Jolley Hall, Room 309
Broad-Based Side-Channel Defenses for Modern Microarchitectures
Private or confidential information is used in several applications, including not just cryptographic implementations but also machine-learning algorithms, databases, and parsers. However, even after using techniques like encryption, authentication, and isolation, it is difficult to maintain the privacy or confidentiality of such information due to so-called side channels, using which attackers can infer sensitive information by monitoring program execution. Various side channels such as execution time, power consumption, exceptions, or micro-architectural components such as caches and branch predictors have been used to steal intellectual property, financial information, and sensitive document contents.
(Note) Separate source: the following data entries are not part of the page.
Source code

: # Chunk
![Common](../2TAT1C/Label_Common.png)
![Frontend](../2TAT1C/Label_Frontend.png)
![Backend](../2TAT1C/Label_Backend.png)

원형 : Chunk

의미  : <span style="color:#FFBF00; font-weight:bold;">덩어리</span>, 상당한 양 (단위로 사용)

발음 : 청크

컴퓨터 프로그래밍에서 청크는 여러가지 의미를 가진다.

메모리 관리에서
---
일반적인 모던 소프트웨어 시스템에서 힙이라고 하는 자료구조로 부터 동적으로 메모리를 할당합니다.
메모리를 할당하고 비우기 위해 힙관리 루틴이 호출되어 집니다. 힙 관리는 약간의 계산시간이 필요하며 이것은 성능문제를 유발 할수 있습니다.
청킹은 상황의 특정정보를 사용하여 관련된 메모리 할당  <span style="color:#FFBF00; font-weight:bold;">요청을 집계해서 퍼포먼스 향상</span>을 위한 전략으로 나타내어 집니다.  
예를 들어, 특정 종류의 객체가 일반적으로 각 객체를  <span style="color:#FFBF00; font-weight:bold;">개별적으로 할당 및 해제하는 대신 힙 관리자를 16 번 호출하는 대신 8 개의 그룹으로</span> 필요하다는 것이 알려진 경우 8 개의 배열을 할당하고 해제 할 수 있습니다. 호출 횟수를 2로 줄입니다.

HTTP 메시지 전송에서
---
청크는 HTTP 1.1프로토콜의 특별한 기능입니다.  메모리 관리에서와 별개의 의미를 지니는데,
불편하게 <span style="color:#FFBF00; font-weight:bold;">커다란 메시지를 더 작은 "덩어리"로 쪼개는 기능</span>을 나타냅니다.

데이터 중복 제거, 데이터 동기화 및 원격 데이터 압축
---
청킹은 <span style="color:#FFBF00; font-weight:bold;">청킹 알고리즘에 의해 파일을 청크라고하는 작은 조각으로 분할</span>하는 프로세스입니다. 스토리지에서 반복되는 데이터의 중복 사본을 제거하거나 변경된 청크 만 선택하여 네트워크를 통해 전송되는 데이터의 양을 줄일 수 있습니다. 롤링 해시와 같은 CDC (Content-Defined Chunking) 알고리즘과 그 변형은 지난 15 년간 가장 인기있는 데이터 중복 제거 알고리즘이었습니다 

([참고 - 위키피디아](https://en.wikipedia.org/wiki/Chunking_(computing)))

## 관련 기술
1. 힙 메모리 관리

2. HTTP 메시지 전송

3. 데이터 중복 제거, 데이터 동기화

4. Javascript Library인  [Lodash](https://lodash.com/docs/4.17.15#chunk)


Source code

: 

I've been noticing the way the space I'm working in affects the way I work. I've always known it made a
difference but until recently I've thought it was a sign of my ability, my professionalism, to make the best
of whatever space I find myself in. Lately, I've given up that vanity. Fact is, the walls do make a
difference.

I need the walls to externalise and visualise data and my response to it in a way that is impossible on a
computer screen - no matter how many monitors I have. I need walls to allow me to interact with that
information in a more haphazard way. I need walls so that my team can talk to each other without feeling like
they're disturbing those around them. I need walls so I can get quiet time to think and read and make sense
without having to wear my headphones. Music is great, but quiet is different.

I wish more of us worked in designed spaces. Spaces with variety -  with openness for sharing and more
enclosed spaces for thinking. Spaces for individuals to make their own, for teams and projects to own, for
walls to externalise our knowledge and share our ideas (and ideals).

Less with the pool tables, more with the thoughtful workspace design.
In this talk, I will present a solution for closing a broad class of side channels in a diverse set of applications running on modern microprocessors. Compared to prior solutions, which close an isolated number of side channels, our solution closes digital side channels (such as the cache, address trace, and branch predictor side channels) which carry information over discrete bits. Our solution also extends the capabilities of non-digital side-channel defenses, specifically power channel defenses, to a broad class of applications running on modern microprocessors. Finally, our solution is customizable, since it permits the defense to be tailored to the threat model, the program, and the microarchitecture.
Ashay Rane is a PhD student at the University of Texas at Austin, where he is advised by Professor Calvin Lin and Professor Mohit Tiwari. His current research is in the area of side-channel defenses, while his prior research included topics in high-performance computing.